* _WHAT IS NEEDED_
State how many lines of the entries hold the string "followers", and output nothing but that count.

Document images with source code
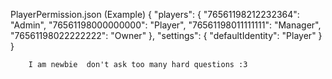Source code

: PlayerPermission.json (Example)
    {
        "players": {
        "76561198212232364": "Admin",
        "76561198000000000": "Player",
        "76561198011111111": "Manager",
        "76561198022222222": "Owner"
    },
    "settings": {
        "defaultIdentity": "Player"
    }
}
        
        
        I am newbie  don't ask too many hard questions :3
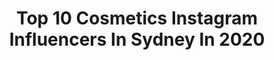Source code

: ---
title: Top 10 Cosmetics Instagram Influencers In Sydney In 2020
description: >-
  Find top cosmetics Instagram influencers in Sydney in 2020. Most popular hashtags: #makeup #love #makeupartist #fashion.
platform: Instagram
profiles:
  - username: "barbara_nogo"
    fullname: >-
      ♔ 𝓑𝓪𝓻𝓫𝓲𝓮 ♔
    location: "Australia"
    followers: 108477
    engagement: 415
    commentsToLikes: 0.046147
    avatar: "https://scontent-atl3-1.cdninstagram.com/v/t51.2885-19/s320x320/56222492_439055923535196_1357523773674225664_n.jpg?_nc_ht=scontent-atl3-1.cdninstagram.com&_nc_ohc=WQMdpyP2Wb0AX89-ag2&oh=1bbd6acfa96bff5dc41a731ffd644768&oe=5EB97BE2"
    verified: false
    hashtags: "#byebmw, #mbsydney, #womeninbusiness, #60"
  - username: "aimankhawarr"
    fullname: >-
      Aiman Daniyal ||🌹
    location: "Australia"
    followers: 5139
    engagement: 1246
    commentsToLikes: 0.220370
    avatar: "https://scontent-ams4-1.cdninstagram.com/v/t51.2885-19/s320x320/89276394_2702723786472324_3308283342398423040_n.jpg?_nc_ht=scontent-ams4-1.cdninstagram.com&_nc_ohc=cwXUaGTWcZEAX_yPgaI&oh=022cc95af15a5dc62f963779d8a6f0f0&oe=5EB95211"
    verified: false
    hashtags: "#eyelooks, #fashion, #instagram, #fooddiaries"
  - username: "christinaplay"
    fullname: >-
      CHRISTINA
    location: "Australia"
    followers: 62712
    engagement: 156
    commentsToLikes: 0.068968
    avatar: "https://scontent-ams4-1.cdninstagram.com/v/t51.2885-19/s320x320/71801410_2430392260563658_2974497394894307328_n.jpg?_nc_ht=scontent-ams4-1.cdninstagram.com&_nc_ohc=g0ARmQg6KuIAX-Y9gQ9&oh=f7ec221793d91e861ab2eedb39aeda44&oe=5EB8F350"
    verified: false
    hashtags: "#datenight, #wife, #nye2020, #couplegoals"
  - username: "i.am.browngirl"
    fullname: >-
      ____Browngirl.Barsha
    location: "Australia"
    followers: 16591
    engagement: 181
    commentsToLikes: 0.098051
    avatar: "https://scontent-ams4-1.cdninstagram.com/v/t51.2885-19/s320x320/83522604_870868800007948_32676742548160512_n.jpg?_nc_ht=scontent-ams4-1.cdninstagram.com&_nc_ohc=IPAGzEK_4JsAX-3tVns&oh=7030b6de483b9c64c0c643b13d82f9bb&oe=5EB9F8FC"
    verified: false
    hashtags: "#makeupideas, #modeling, #beauty, #igtv"
  - username: "helensmakeupartist"
    fullname: >-
      Helen Samaryan - Makeup Artist
    location: "Australia"
    followers: 26940
    engagement: 224
    commentsToLikes: 0.029762
    avatar: "https://scontent-lhr8-1.cdninstagram.com/v/t51.2885-19/s320x320/83908452_784806245374125_1144223113500688384_n.jpg?_nc_ht=scontent-lhr8-1.cdninstagram.com&_nc_ohc=ZKc0s2wGkAIAX8TBjEm&oh=5940dd948a68f59779e8f92ff8533e59&oe=5EBAA420"
    verified: false
    hashtags: "#freelancemua, #glassskin, #esteelauder, #bridalmakeupartist"
  - username: "suziemcintosh"
    fullname: >-
      Suzie Mcintosh
    location: "Australia"
    followers: 43739
    engagement: 106
    commentsToLikes: 0.088377
    avatar: "https://scontent-lhr8-1.cdninstagram.com/v/t51.2885-19/s320x320/80369526_484722338747249_5995031092535492608_n.jpg?_nc_ht=scontent-lhr8-1.cdninstagram.com&_nc_ohc=okNV6mK2b7oAX-rP72H&oh=759774e608b40fa3b36df1e99553b91c&oe=5EBA7652"
    verified: false
    hashtags: "#covid, #naturalbeauty, #worthit, #healedfeathering"
  - username: "makeup.by.debs"
    fullname: >-
      MAKEUP SKINCARE BEAUTY
    location: "Australia"
    followers: 19533
    engagement: 219
    commentsToLikes: 0.252526
    avatar: "https://scontent-bos3-1.cdninstagram.com/v/t51.2885-19/s320x320/88898718_1514803705355306_5764675928978358272_n.jpg?_nc_ht=scontent-bos3-1.cdninstagram.com&_nc_ohc=TM5-JQTnRUYAX_-S44q&oh=2147f69be0e9ddb6e62b41dd52f7d60a&oe=5EB7D4A2"
    verified: false
    hashtags: "#foundation, #hydration, #innisfreeaustralia, #cleanser"
  - username: "zachope"
    fullname: >-
      Zac Hope
    location: "Australia"
    followers: 4734
    engagement: 1268
    commentsToLikes: 0.032545
    avatar: "https://scontent-ams4-1.cdninstagram.com/v/t51.2885-19/s320x320/56236420_2346449405587661_2717143057597202432_n.jpg?_nc_ht=scontent-ams4-1.cdninstagram.com&_nc_ohc=QlJsALEo3LsAX9reGln&oh=0c675d97109e83e52ea22611b4155e8d&oe=5EB7173D"
    verified: false
    hashtags: "#heart, #shred, #trainer, #stuckinside"
  - username: "krystal.brooke"
    fullname: >-
      KRYSTAL
    location: "Australia"
    followers: 30556
    engagement: 106
    commentsToLikes: 0.130403
    avatar: "https://scontent-atl3-1.cdninstagram.com/v/t51.2885-19/s320x320/92485344_211737236776567_2663772754595020800_n.jpg?_nc_ht=scontent-atl3-1.cdninstagram.com&_nc_ohc=tr59oU3_148AX_f6q0V&oh=784ef9a5b97915f38d9a2778646e28a2&oe=5EBA4500"
    verified: false
    hashtags: "#homeworkouts, #fitnesstransformation, #vscomom, #fashiondiaries"
  - username: "dr.davidattia"
    fullname: >-
      Dr David Attia
    location: "Australia"
    followers: 17190
    engagement: 164
    commentsToLikes: 0.169038
    avatar: "https://scontent-ams4-1.cdninstagram.com/v/t51.2885-19/s320x320/45505851_541604059646409_7971894944203800576_n.jpg?_nc_ht=scontent-ams4-1.cdninstagram.com&_nc_ohc=wIz3Tlje488AX-eb-Ww&oh=c155c8ea9c3ded77d8853feefc164347&oe=5EB05BE4"
    verified: false
    hashtags: "#photooftheday, #beforeandafter, #dentaleducation, #makefggsgreatagain"
---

* _WRITTEN REPLY_
10